In how many lines of the data below does the word "Victorian" appear? Reply with the number and nothing more.

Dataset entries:
........
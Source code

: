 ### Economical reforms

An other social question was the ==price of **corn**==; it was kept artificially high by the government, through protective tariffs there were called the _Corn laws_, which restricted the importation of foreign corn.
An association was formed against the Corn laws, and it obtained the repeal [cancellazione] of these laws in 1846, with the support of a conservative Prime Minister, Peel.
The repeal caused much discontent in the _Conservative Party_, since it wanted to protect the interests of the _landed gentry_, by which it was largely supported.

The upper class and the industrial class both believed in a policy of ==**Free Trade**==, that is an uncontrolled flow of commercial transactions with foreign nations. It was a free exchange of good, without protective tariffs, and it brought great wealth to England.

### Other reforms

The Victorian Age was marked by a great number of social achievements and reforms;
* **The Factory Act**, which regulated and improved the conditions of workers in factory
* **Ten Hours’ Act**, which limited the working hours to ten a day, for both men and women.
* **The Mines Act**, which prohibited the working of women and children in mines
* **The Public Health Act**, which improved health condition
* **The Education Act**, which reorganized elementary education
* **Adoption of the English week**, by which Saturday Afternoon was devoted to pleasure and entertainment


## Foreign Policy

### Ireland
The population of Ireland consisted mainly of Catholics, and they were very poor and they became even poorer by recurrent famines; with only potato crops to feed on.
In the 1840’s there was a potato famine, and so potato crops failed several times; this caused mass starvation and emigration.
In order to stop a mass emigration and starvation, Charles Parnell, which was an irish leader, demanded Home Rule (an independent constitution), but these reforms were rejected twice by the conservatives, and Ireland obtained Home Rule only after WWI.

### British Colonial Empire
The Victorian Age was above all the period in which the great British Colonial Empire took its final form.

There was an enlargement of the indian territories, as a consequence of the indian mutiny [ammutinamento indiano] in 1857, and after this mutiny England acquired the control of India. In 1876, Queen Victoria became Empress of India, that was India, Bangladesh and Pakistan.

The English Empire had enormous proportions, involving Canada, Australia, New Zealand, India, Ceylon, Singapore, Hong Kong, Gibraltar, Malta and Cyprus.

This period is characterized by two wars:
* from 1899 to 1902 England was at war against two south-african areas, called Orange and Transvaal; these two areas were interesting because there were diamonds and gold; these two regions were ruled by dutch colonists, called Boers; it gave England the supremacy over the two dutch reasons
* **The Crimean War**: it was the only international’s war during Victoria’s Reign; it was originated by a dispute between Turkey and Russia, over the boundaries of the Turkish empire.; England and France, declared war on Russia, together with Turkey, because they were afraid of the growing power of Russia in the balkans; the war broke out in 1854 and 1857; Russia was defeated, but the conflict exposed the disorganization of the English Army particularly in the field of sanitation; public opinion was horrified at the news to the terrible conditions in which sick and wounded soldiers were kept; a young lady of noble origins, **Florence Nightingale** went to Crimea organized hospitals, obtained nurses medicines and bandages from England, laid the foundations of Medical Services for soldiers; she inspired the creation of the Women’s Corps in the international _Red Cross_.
........
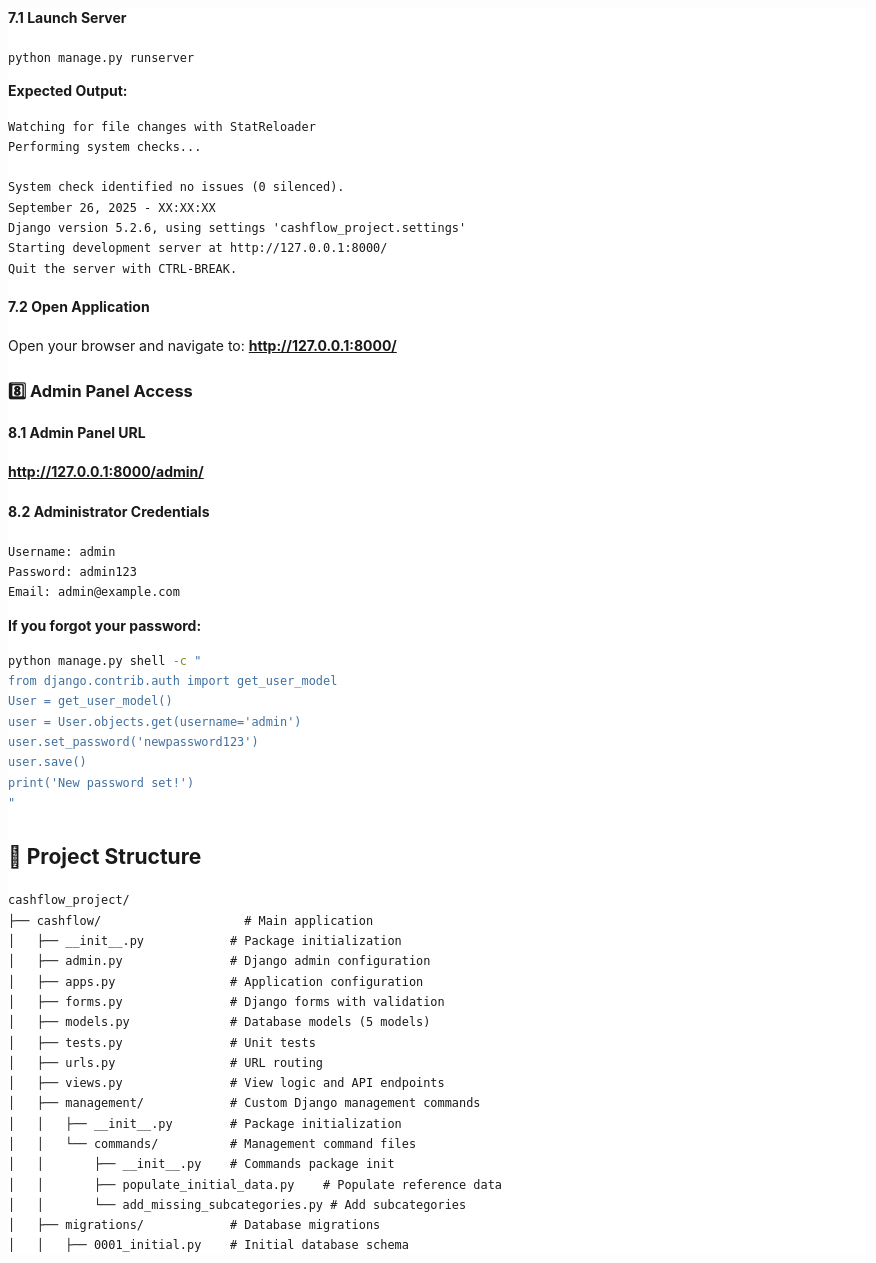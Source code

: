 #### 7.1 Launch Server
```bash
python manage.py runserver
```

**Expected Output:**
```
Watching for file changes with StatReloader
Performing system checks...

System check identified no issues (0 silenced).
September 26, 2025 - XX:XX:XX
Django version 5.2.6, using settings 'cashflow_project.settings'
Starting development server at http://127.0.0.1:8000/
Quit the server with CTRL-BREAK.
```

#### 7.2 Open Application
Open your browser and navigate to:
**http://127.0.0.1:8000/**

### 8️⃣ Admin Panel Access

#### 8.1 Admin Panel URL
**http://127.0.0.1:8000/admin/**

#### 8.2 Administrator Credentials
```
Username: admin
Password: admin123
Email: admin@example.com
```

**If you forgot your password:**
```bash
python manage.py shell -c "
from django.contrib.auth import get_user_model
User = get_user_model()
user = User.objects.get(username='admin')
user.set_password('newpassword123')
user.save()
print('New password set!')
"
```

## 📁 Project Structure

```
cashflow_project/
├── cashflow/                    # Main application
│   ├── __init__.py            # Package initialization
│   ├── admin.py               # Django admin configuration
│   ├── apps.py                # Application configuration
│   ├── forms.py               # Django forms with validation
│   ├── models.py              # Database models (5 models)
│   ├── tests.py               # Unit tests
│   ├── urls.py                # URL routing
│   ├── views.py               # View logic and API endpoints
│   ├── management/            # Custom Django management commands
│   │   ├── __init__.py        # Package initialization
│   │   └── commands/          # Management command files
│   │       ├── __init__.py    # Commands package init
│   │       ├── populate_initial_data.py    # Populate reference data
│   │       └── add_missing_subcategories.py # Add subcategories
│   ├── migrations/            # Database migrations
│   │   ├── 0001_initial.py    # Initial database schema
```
........
* **RESPONSE BOX**:
2